# Window Deflectors



## spacedout (Dec 7, 2010)

I researched all that was available, and preferred the style of the Weathertech brand ones. They are in channel but sit much tighter to the car(don't really stick out). 

I only bought the front set(another advantage, you don't need to buy all 4), because I never have rear seat passengers and with the angle of back window it apeared the rear window one acts like a scoop and arn't very aerodynamic.


----------



## McNeo (Dec 17, 2013)

The in-channel ones definitely look a lot cleaner. Any issues with then falling out? How do they stay?
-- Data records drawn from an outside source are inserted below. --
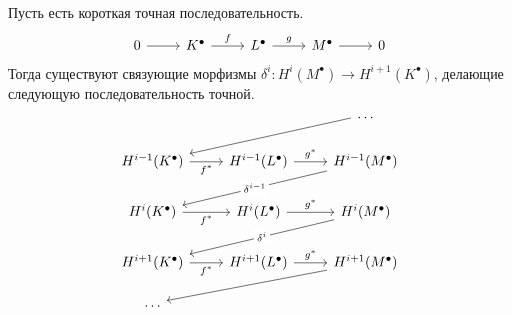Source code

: \documentclass[../main.tex]{subfiles}
\begin{document}
\begin{to_suj}\label{B:zigzag_lemma}
Пусть есть короткая точная последовательность.
\begin{equation*}
    \begin{tikzcd}
	0 & {K^\bullet} & {L^\bullet} & {M^\bullet} & 0
	\arrow[from=1-1, to=1-2]
	\arrow["f", from=1-2, to=1-3]
	\arrow["g", from=1-3, to=1-4]
	\arrow[from=1-4, to=1-5]
\end{tikzcd}
\end{equation*}
Тогда существуют связующие морфизмы $\delta^i: H^i(M^\bullet) \to H^{i+1}(K^\bullet)$, делающие следующую последовательность точной.
\begin{equation*}
    \begin{tikzcd}
	&& \ldots \\
	{H^{i-1}(K^\bullet)} & {H^{i-1}(L^\bullet)} & {H^{i-1}(M^\bullet)} \\
	{H^i(K^\bullet)} & {H^i(L^\bullet)} & {H^i(M^\bullet)} \\
	{H^{i+1}(K^\bullet)} & {H^{i+1}(L^\bullet)} & {H^{i+1}(M^\bullet)} \\
	\ldots
	\arrow[from=1-3, to=2-1]
	\arrow["{f^*}"', from=2-1, to=2-2]
	\arrow["{g^*}", from=2-2, to=2-3]
	\arrow["{\delta^{i-1}}"{description}, from=2-3, to=3-1]
	\arrow["{f^*}"', from=3-1, to=3-2]
	\arrow["{g^*}", from=3-2, to=3-3]
	\arrow["{\delta^i}"{description}, from=3-3, to=4-1]
	\arrow["{f^*}"', from=4-1, to=4-2]
	\arrow["{g^*}", from=4-2, to=4-3]
	\arrow[from=4-3, to=5-1]
\end{tikzcd}
\end{equation*}
\end{to_suj}
\end{document}
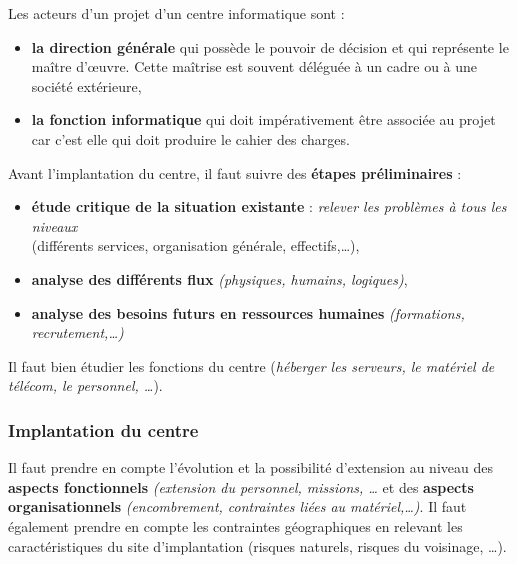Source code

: \documentclass[10pt,a4paper,oneside,titlepage]{report}
\newcommand{\titre}[1]{\textcolor{title}{#1}}
\newcommand{\strong}[1]{\textbf{\titre{#1}}}
\begin{document}
\noindent Les acteurs d'un projet d'un centre informatique sont :
\begin{itemize}
\item \strong{la direction générale} qui possède le pouvoir de décision et qui
représente le maître d'\oe uvre. Cette maîtrise est souvent déléguée à un cadre
ou à une société extérieure,
\item \strong{la fonction informatique} qui doit impérativement \^etre associée
au projet car c'est elle qui doit produire le cahier des charges. \\
\end{itemize}

\noindent Avant l'implantation du centre, il faut suivre des \strong{étapes
préliminaires} :
\begin{itemize}
\item \strong{étude critique de la situation existante} : \textit{relever les
problèmes à tous les niveaux}\\(différents services, organisation générale,
effectifs,\dots),
\item \strong{analyse des différents flux} \textit{(physiques, humains,
logiques)},
\item \strong{analyse des besoins futurs en ressources humaines}
\textit{(formations, recrutement,\dots)}
\end{itemize}

Il faut bien étudier les fonctions du centre (\textit{héberger les serveurs, le
matériel de télécom, le personnel, \dots}).

\subsubsection{Implantation du centre}

Il faut prendre en compte l'évolution et la possibilité d'extension au niveau
des \strong{aspects fonctionnels} \textit{(extension du personnel, missions,
\dots} et des \strong{aspects organisationnels} \textit{(encombrement, contraintes
liées au matériel,\dots)}. Il faut également prendre en compte les contraintes
géographiques en relevant les caractéristiques du site d'implantation (risques
naturels, risques du voisinage, \dots). \\
\end{document}
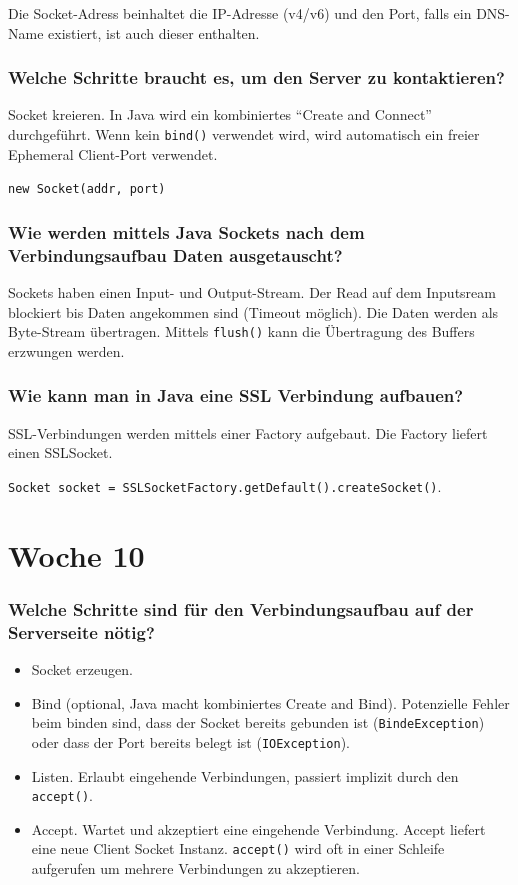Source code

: \documentclass[10pt,a4paper]{scrartcl}
\begin{document}
Die Socket-Adress beinhaltet die IP-Adresse (v4/v6) und den Port, falls ein DNS-Name 
existiert, ist auch dieser enthalten.
 
\subsubsection{Welche Schritte braucht es, um den Server zu kontaktieren?}

Socket kreieren. In Java wird ein kombiniertes "`Create
and Connect"' durchgeführt. Wenn kein \texttt{bind()} verwendet wird, wird automatisch ein freier
Ephemeral Client-Port verwendet.

\texttt{new Socket(\dq addr\dq, port)}
 
\subsubsection{Wie werden mittels Java Sockets nach dem Verbindungsaufbau Daten ausgetauscht?}

Sockets haben einen Input- und Output-Stream. Der Read auf dem Inputsream blockiert bis Daten
angekommen sind (Timeout möglich). Die Daten werden als Byte-Stream übertragen. Mittels
\texttt{flush()} kann die Übertragung des Buffers erzwungen werden.
 
\subsubsection{Wie kann man in Java eine SSL Verbindung aufbauen? }

SSL-Verbindungen werden mittels einer Factory aufgebaut. Die Factory liefert einen SSLSocket.

\texttt{Socket socket = SSLSocketFactory.getDefault().createSocket()}.


\section{Woche 10}

\subsubsection{Welche Schritte sind für den Verbindungsaufbau auf der Serverseite nötig?}

\begin{itemize}
	\item Socket erzeugen.
	\item Bind (optional, Java macht kombiniertes Create and Bind). Potenzielle Fehler beim
		binden sind, dass der Socket bereits gebunden ist (\texttt{BindeException}) oder dass der Port
		bereits belegt ist (\texttt{IOException}).
	\item Listen. Erlaubt eingehende Verbindungen, passiert implizit durch den \texttt{accept()}.
	\item Accept. Wartet und akzeptiert eine eingehende Verbindung. Accept liefert eine neue Client
		Socket Instanz. \texttt{accept()} wird oft in einer Schleife aufgerufen um mehrere Verbindungen
		zu akzeptieren.
\end{itemize}
\end{document}
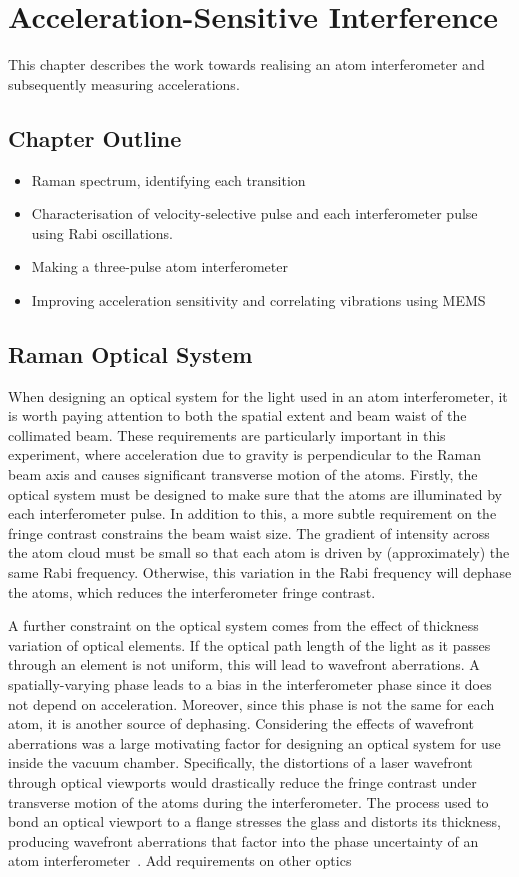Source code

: \chapter{Acceleration-Sensitive Interference}\label{chap:atom_int}
This chapter describes the work towards realising an atom interferometer and subsequently measuring accelerations.
\section{Chapter Outline}
\begin{itemize}
    \item Raman spectrum, identifying each transition
    \item Characterisation of velocity-selective pulse and each interferometer pulse using Rabi oscillations.
    \item Making a three-pulse atom interferometer
    \item Improving acceleration sensitivity and correlating vibrations using MEMS
\end{itemize}
\section{Raman Optical System}\label{sec:setup_ramanoptics}

When designing an optical system for the light used in an atom interferometer, it is worth paying attention to both the spatial extent and beam waist of the collimated beam. These requirements are particularly important in this experiment, where acceleration due to gravity is perpendicular to the Raman beam axis and causes significant transverse motion of the atoms. Firstly, the optical system must be designed to make sure that the atoms are illuminated by each interferometer pulse. In addition to this, a more subtle requirement on the fringe contrast constrains the beam waist size. The gradient of intensity across the atom cloud must be small so that each atom is driven by (approximately) the same Rabi frequency. Otherwise, this variation in the Rabi frequency will dephase the atoms, which reduces the interferometer fringe contrast. 
\par\noindent 
A further constraint on the optical system comes from the effect of thickness variation of optical elements. If the optical path length of the light as it passes through an element is not uniform, this will lead to wavefront aberrations. A spatially-varying phase leads to a bias in the interferometer phase since it does not depend on acceleration. Moreover, since this phase is not the same for each atom, it is another source of dephasing. Considering the effects of wavefront aberrations was a large motivating factor for designing an optical system for use inside the vacuum chamber. Specifically, the distortions of a laser wavefront through optical viewports would drastically reduce the fringe contrast under transverse motion of the atoms during the interferometer. The process used to bond an optical viewport to a flange stresses the glass and distorts its thickness, producing wavefront aberrations that factor into the phase uncertainty of an atom interferometer~\cite{Schkolnik2015}.
{\huge Add requirements on other optics}

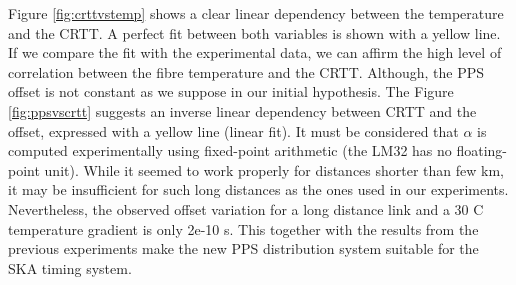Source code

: \FloatBarrier

Figure \ref{fig:crttvstemp} shows a clear linear dependency between the 
temperature and the CRTT. A perfect fit between both variables is shown with a 
yellow line. If we compare the fit with the experimental data, we can affirm 
the high level of correlation between the fibre temperature and the CRTT. 
Although, the PPS offset is not constant as we suppose in our initial 
hypothesis. The Figure \ref{fig:ppsvscrtt} suggests an inverse linear 
dependency between CRTT and the offset, expressed with a yellow line (linear 
fit). It must be considered that $\alpha$ is computed experimentally using 
fixed-point arithmetic (the LM32 has no floating-point unit). While it seemed 
to work properly for distances shorter than few km, it may be insufficient 
for such long distances as the ones used in our experiments. Nevertheless, the 
observed offset variation for a long distance link and a 30 \degree C 
temperature gradient is only 2e-10 s. This together with the results from the 
previous experiments make the new PPS distribution system suitable for the SKA 
timing system.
I wouldn't really need back ones wither but I'd get all four just to make it look uniform.


----------



## spacedout (Dec 7, 2010)

McNeo said:


> The in-channel ones definitely look a lot cleaner. Any issues with then falling out? How do they stay?
> 
> I wouldn't really need back ones wither but I'd get all four just to make it look uniform.
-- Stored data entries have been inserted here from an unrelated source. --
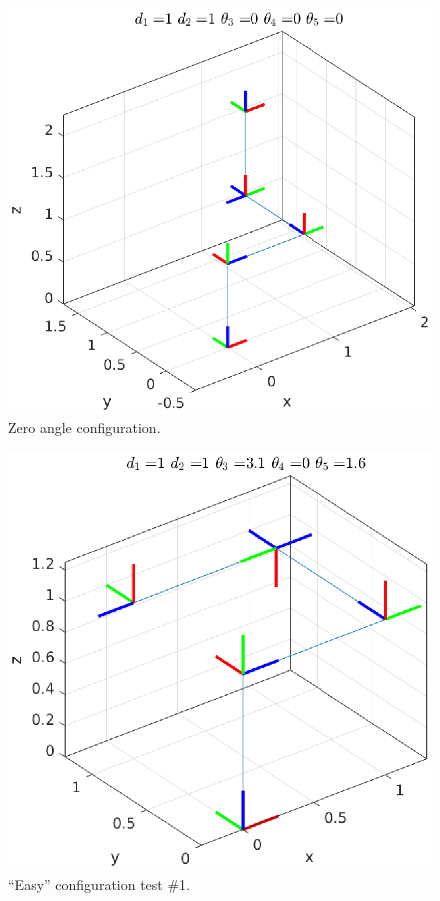 \documentclass[a4paper,10pt]{article}
\begin{document}
\begin{figure}[H] 
 \centering
 \includegraphics[width=1\linewidth]{configuration0.eps}
 \caption{Zero angle configuration.}\label{fig:conf0}
\end{figure}

\begin{figure}[H] 
 \centering
 \includegraphics[width=1\linewidth]{configuration1.eps}
 \caption{``Easy'' configuration test \#1.}\label{fig:conf1}
\end{figure}
\end{document}
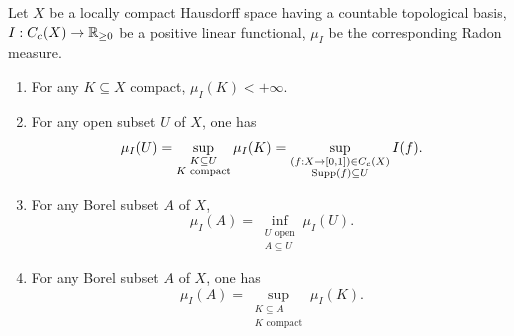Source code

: \begin{propositionenv}\label{prop:5.4.4}
    Let $X$ be a locally compact Hausdorff space having a countable topological basis,
    $I : C_{c} (X) \rightarrow \RR_{\ge 0}$ be a positive linear functional,
    $\mu_{I}$ be the corresponding Radon measure.
    \begin{enumerate}[label=(\arabic*)]
        \item For any $K \subseteq X$ compact, $\mu_I(K) < +\infty$.
        \item For any open subset $U$ of $X$, one has
        $$\mu_{I} (U) = \sup_{\substack{K \subseteq U\\K \text{ compact}}} \mu_{I}(K) = \sup_{\substack{(f : X \rightarrow [0,1]) \in C_c(X)\\ \supp(f) \subseteq U}} I(f).$$
        \item For any Borel subset $A$ of $X$,
        $$\mu_{I} (A) = \inf_{\substack{U \text{ open}\\ A \subseteq U}} \mu_{I} (U).$$
        \item For any Borel subset $A$ of $X$, one has 
        $$\mu_{I}(A) = \sup_{\substack{K \subseteq A\\K \text{ compact}}} \mu_{I}(K).$$
    \end{enumerate}
\end{propositionenv}

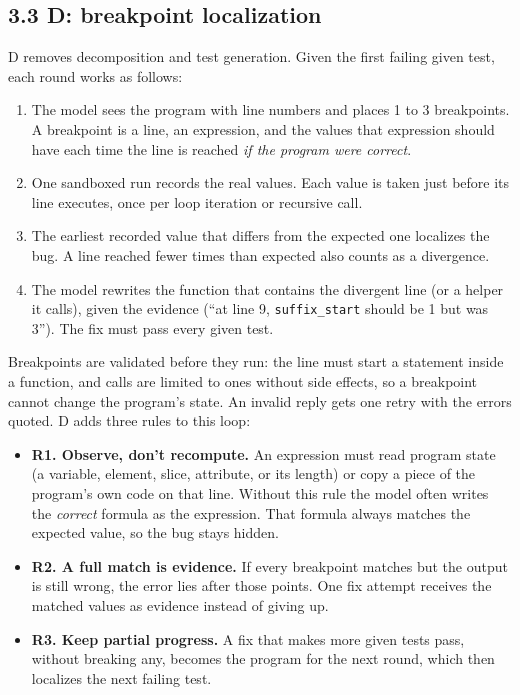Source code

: \documentclass[
  10pt,
  twocolumn]{article}
\providecommand{\tightlist}{%
  \setlength{\itemsep}{0pt}\setlength{\parskip}{0pt}}
\begin{document}
\hypertarget{d-breakpoint-localization}{%
\subsection{3.3 D: breakpoint
localization}\label{d-breakpoint-localization}}

D removes decomposition and test generation. Given the first failing
given test, each round works as follows:

\begin{enumerate}
\def\labelenumi{\arabic{enumi}.}
\tightlist
\item
  The model sees the program with line numbers and places 1 to 3
  breakpoints. A breakpoint is a line, an expression, and the values
  that expression should have each time the line is reached \emph{if the
  program were correct}.
\item
  One sandboxed run records the real values. Each value is taken just
  before its line executes, once per loop iteration or recursive call.
\item
  The earliest recorded value that differs from the expected one
  localizes the bug. A line reached fewer times than expected also
  counts as a divergence.
\item
  The model rewrites the function that contains the divergent line (or a
  helper it calls), given the evidence (``at line 9,
  \texttt{suffix\_start} should be 1 but was 3''). The fix must pass
  every given test.
\end{enumerate}

Breakpoints are validated before they run: the line must start a
statement inside a function, and calls are limited to ones without side
effects, so a breakpoint cannot change the program's state. An invalid
reply gets one retry with the errors quoted. D adds three rules to this
loop:

\begin{itemize}
\tightlist
\item
  \textbf{R1. Observe, don't recompute.} An expression must read program
  state (a variable, element, slice, attribute, or its length) or copy a
  piece of the program's own code on that line. Without this rule the
  model often writes the \emph{correct} formula as the expression. That
  formula always matches the expected value, so the bug stays hidden.
\item
  \textbf{R2. A full match is evidence.} If every breakpoint matches but
  the output is still wrong, the error lies after those points. One fix
  attempt receives the matched values as evidence instead of giving up.
\item
  \textbf{R3. Keep partial progress.} A fix that makes more given tests
  pass, without breaking any, becomes the program for the next round,
  which then localizes the next failing test.
\end{itemize}
\end{document}
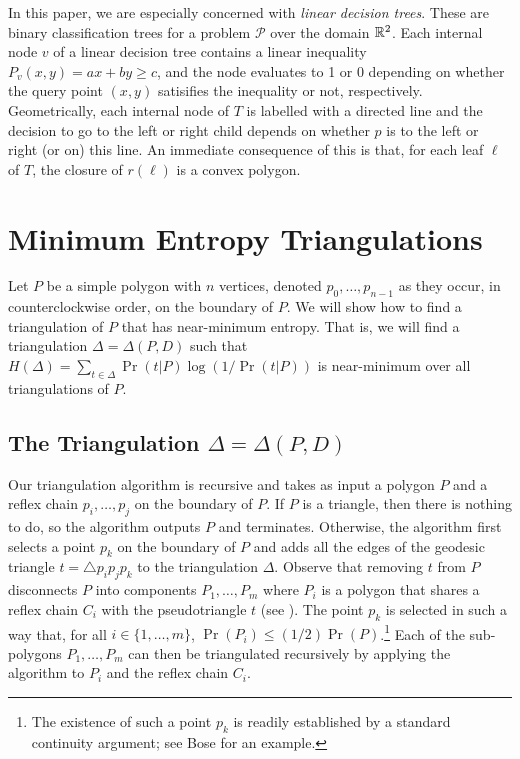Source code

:\documentclass[lotsofwhite]{patmorin}
\begin{document}
In this paper, we are especially concerned with \emph{linear decision
trees}. These are binary classification trees for a problem
$\mathcal{P}$ over the domain $\mathbb{R}^2$.  Each internal node $v$ of a
linear decision tree contains a linear inequality $P_v(x,y)=ax+by \ge
c$, and the node evaluates to 1 or 0 depending on whether the query
point $(x,y)$ satisifies the inequality or not, respectively.
Geometrically, each internal node of $T$ is labelled with a directed
line and the decision to go to the left or right child depends on
whether $p$ is to the left or right (or on) this line.  An immediate
consequence of this is that, for each leaf $\ell$ of $T$, the closure
of $r(\ell)$ is a convex polygon. 


\section{Minimum Entropy Triangulations} 

Let $P$ be a simple polygon with $n$ vertices, denoted
$p_0,\ldots,p_{n-1}$ as they occur, in counterclockwise order, on the
boundary of $P$.    We will show how to find a
triangulation of $P$ that has near-minimum entropy.  That is, we will
find a triangulation $\Delta=\Delta(P,D)$ such that $H(\Delta) =
\sum_{t\in\Delta} \Pr(t|P)\log(1/\Pr(t|P))$ is near-minimum over all
triangulations of $P$.  

\subsection{The Triangulation $\Delta=\Delta(P,D)$}

Our triangulation algorithm is recursive and takes as input a polygon
$P$ and a reflex chain $p_i,\ldots,p_j$ on the boundary of $P$.  If
$P$ is a triangle, then there is nothing to do, so the algorithm
outputs $P$ and terminates. Otherwise, the
algorithm first selects a point $p_k$ on the boundary of $P$ and adds
all the edges of the geodesic triangle $t=\triangle p_ip_jp_k$ to the
triangulation $\Delta$.
Observe that removing $t$ from $P$ disconnects $P$ into
components $P_1,\ldots,P_m$ where $P_i$ is a polygon that shares a
reflex chain $C_i$ with the pseudotriangle $t$ (see
).  The point
$p_k$ is selected in such a way that, for all $i\in\{1,\ldots,m\}$, $\Pr(P_i)
\le (1/2)\Pr(P)$.\footnote{The existence of such a point $p_k$ is
readily established by a standard continuity argument; see Bose \etal
\cite{bdhlim07} for an example.} Each of the sub-polygons $P_1,\ldots,P_m$
can then be triangulated recursively by applying the algorithm to
$P_i$ and the reflex chain $C_i$.
\end{document}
The way the front ones go in, there is no way they can fall out. The back ones require some tape if I remember correctly from the instructions. Here is a post on the forum with some photos of the Weathertech deflectors. http://www.cruzetalk.com/forum/53-cruze-parts/10196-weathertech-vent-visors-oem-floor-mats.html


----------



## McNeo (Dec 17, 2013)

Reading that post I remember some other reports of weird issues with the auto-up on the driver window (not due to deflectors).

Hmmm...

I do like these ones because they're so low profile, I just don't want any weird issues.


----------



## spacedout (Dec 7, 2010)

I should also add since these are in track, it took a bit of pulling and tweaking of the deflector to get the windows to go up and down nicely. At first both windows would not go up all the way without hitting the deflector. 
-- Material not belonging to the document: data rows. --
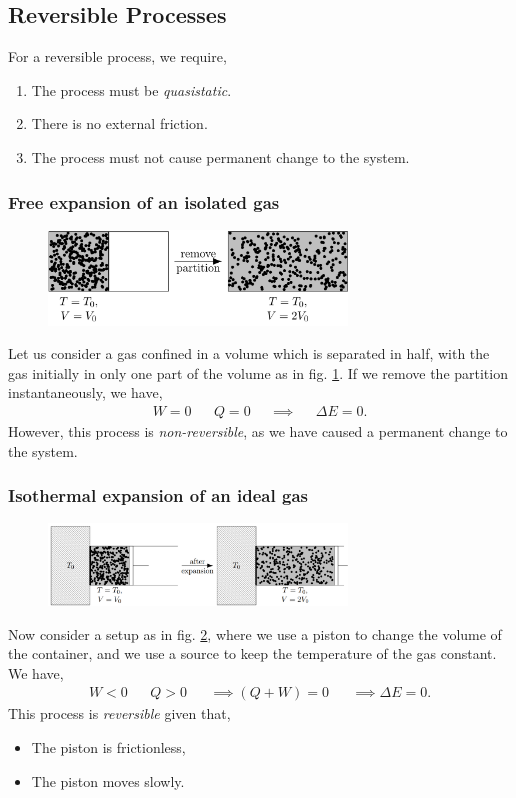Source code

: \documentclass{book}
\begin{document}
\subsection{Reversible Processes}
For a reversible process, we require,
\begin{enumerate}
	\item The process must be \textit{quasistatic}.
	\item There is no external friction.
	\item The process must not cause permanent change to the system.
\end{enumerate}
\subsubsection{Free expansion of an isolated gas}
\begin{figure}
	\centering
	\includegraphics[width=300px]{FreeExpansion.png}
	\caption{} \label{fig:free expansion}
\end{figure}
Let us consider a gas confined in a volume which is separated in half, with the gas initially in only one part of the volume as in fig. \ref{fig:free expansion}. If we remove the partition instantaneously, we have,
\begin{align}
	W = 0 && Q = 0 && \implies && \Delta E = 0.
\end{align}
However, this process is \textit{non-reversible}, as we have caused a permanent change to the system.
\subsubsection{Isothermal expansion of an ideal gas}
\begin{figure}
	\centering
	\includegraphics[width=300px]{Isothermal.png}
	\caption{} \label{fig:isothermal}
\end{figure}
Now consider a setup as in fig. \ref{fig:isothermal}, where we use a piston to change the volume of the container, and we use a source to keep the temperature of the gas constant. We have,
\begin{align}
	W < 0 && Q > 0 && \implies (Q+W) = 0 && \implies \Delta E = 0.
\end{align}
This process is \textit{reversible} given that,
\begin{itemize}
	\item The piston is frictionless,
	\item The piston moves slowly.
\end{itemize}
\end{document}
I too will probably buy the rear window ones at a later date for the same reason you mentioned, but thought it was nice you can buy separately so if you need to replace down the road you can without buying an entire set. 

If you have not you should see how far off the car the offical GM window deflectors sit, kinda look ridiculous.


----------



## spacedout (Dec 7, 2010)

McNeo said:


> Reading that post I remember some other reports of weird issues with the auto-up on the driver window (not due to deflectors).
> 
> Hmmm...
> 
> I do like these ones because they're so low profile, I just don't want any weird issues.


I was thinking along the same lines when I bought mine, however besides initial tweaking I have not had any issues since. I installed mine in January at -10F so that could have attributed to the tweaking I needed to do at first. 

When I first installed the auto up window would not work, in fact my window would stop going up slightly past 90%. I don't think I had the deflector seated in the channel right when this was happening. Wish I would have bought these the first week I had my cruze, so nice!


----------



## McNeo (Dec 17, 2013)

This is the way I'm leaning, thanks for the info.

I'm gonna see if anyone else has any input (and sober up) before ordering but I definitely want something.


----------



## trevor_geiger (Nov 29, 2012)

I have the in channel visors and I love them!


Just Cruzin'


----------



## giantsfan10 (May 25, 2013)

I've got the in channel ones Ave brand iirc love em, had a second pair of hands to install them just to hold them good while I rolled the window up. 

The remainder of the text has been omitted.